Below are entries. Reproduce exactly the lines between the line holding "- Shadow DOM complete" and the line holding "- Development Commands", inclusive, and only those.
-- Extracted material follows --
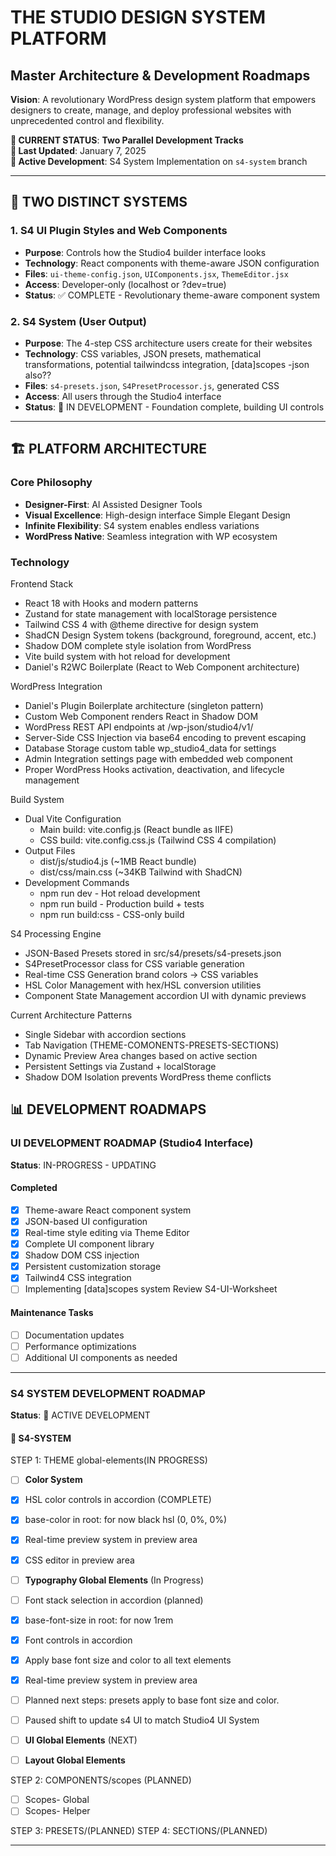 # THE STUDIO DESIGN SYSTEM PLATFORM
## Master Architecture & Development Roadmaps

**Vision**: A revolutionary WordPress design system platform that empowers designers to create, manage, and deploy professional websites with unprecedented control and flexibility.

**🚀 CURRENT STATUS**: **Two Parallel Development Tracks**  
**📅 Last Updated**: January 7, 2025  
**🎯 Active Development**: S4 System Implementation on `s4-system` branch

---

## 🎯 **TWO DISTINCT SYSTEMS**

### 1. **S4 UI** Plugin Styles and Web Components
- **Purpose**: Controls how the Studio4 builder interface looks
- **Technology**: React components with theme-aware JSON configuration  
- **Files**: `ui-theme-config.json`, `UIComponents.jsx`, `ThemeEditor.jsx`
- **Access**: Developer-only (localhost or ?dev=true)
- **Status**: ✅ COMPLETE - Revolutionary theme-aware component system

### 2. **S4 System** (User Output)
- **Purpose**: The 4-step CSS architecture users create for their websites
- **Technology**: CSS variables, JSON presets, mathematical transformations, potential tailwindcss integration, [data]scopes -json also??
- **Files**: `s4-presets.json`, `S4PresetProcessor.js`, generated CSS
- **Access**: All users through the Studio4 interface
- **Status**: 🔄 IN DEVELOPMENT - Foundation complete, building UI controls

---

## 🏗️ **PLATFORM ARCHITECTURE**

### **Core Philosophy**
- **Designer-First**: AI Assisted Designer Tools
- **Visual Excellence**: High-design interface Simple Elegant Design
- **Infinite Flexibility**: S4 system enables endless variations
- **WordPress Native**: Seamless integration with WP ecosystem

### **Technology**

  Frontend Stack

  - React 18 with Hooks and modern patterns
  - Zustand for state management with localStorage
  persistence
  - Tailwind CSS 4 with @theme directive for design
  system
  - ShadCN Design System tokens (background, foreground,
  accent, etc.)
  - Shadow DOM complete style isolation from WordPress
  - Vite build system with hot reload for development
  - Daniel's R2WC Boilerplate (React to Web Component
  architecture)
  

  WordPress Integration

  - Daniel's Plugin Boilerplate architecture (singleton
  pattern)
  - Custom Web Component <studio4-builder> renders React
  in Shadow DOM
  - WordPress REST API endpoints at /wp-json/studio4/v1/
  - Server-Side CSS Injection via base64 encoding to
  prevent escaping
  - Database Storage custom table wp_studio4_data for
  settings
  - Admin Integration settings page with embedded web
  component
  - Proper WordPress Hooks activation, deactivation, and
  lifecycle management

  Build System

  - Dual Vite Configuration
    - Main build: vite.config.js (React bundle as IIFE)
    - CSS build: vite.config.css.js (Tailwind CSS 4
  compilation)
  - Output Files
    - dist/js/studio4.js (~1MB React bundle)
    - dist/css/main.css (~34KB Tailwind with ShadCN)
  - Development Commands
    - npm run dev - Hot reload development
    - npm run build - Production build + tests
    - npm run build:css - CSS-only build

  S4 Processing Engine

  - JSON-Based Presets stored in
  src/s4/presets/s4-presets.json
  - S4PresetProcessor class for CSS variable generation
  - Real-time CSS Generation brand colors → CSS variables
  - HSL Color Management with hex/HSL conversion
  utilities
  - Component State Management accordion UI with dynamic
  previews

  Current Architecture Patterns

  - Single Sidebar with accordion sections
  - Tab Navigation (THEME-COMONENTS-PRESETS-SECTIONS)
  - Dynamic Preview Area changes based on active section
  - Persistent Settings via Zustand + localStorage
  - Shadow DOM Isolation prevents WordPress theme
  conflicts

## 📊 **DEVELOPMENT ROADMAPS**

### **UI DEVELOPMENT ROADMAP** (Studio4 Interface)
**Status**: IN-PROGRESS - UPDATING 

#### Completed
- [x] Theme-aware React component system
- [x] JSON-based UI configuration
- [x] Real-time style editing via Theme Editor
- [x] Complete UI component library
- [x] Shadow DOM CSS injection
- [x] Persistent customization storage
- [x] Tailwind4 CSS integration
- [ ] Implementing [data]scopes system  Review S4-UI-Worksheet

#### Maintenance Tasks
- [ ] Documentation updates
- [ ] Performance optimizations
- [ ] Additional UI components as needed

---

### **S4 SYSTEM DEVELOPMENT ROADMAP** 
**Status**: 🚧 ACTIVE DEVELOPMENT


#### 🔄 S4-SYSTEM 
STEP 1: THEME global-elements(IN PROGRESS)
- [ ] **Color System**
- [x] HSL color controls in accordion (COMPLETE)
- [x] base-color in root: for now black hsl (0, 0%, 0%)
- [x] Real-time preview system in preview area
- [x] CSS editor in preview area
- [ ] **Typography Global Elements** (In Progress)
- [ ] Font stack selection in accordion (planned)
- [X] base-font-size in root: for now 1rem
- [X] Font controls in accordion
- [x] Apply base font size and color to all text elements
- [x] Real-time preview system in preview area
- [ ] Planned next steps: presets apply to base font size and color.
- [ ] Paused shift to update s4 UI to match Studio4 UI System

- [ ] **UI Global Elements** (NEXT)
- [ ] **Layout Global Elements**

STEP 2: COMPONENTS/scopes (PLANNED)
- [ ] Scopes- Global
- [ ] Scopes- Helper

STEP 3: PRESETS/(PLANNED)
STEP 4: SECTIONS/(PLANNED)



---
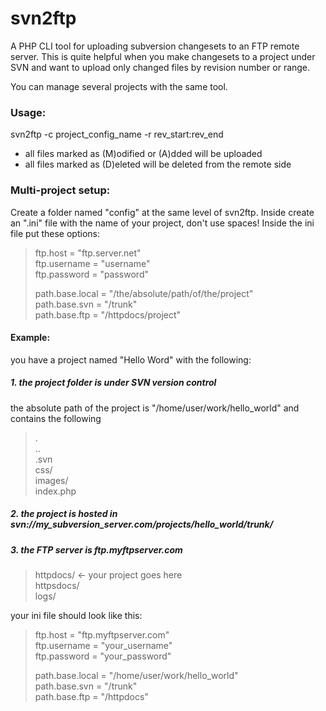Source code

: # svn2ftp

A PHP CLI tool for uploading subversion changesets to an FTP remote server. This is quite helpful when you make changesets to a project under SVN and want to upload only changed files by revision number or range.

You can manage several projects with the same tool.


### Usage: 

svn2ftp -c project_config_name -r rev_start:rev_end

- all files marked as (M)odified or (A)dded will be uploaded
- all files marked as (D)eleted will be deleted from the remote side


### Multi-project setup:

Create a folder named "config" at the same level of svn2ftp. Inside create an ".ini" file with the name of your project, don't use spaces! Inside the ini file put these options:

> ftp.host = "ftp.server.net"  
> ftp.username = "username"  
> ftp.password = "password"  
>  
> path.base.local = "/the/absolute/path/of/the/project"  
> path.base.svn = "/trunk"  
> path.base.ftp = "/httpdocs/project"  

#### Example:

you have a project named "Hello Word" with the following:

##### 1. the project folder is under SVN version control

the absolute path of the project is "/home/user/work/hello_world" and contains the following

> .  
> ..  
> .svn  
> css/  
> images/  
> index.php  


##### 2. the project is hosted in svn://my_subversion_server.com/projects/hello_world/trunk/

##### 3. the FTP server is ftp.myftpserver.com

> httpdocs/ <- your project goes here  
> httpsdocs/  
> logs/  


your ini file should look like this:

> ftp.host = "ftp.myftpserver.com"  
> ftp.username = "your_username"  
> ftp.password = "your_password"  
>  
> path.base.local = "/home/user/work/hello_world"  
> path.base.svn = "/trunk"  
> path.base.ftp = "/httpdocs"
-- Extracted material concluded --
• **Output of the task**
  - Shadow DOM complete style isolation from WordPress
  - Vite build system with hot reload for development
  - Daniel's R2WC Boilerplate (React to Web Component
  architecture)
  

  WordPress Integration

  - Daniel's Plugin Boilerplate architecture (singleton
  pattern)
  - Custom Web Component <studio4-builder> renders React
  in Shadow DOM
  - WordPress REST API endpoints at /wp-json/studio4/v1/
  - Server-Side CSS Injection via base64 encoding to
  prevent escaping
  - Database Storage custom table wp_studio4_data for
  settings
  - Admin Integration settings page with embedded web
  component
  - Proper WordPress Hooks activation, deactivation, and
  lifecycle management

  Build System

  - Dual Vite Configuration
    - Main build: vite.config.js (React bundle as IIFE)
    - CSS build: vite.config.css.js (Tailwind CSS 4
  compilation)
  - Output Files
    - dist/js/studio4.js (~1MB React bundle)
    - dist/css/main.css (~34KB Tailwind with ShadCN)
  - Development Commands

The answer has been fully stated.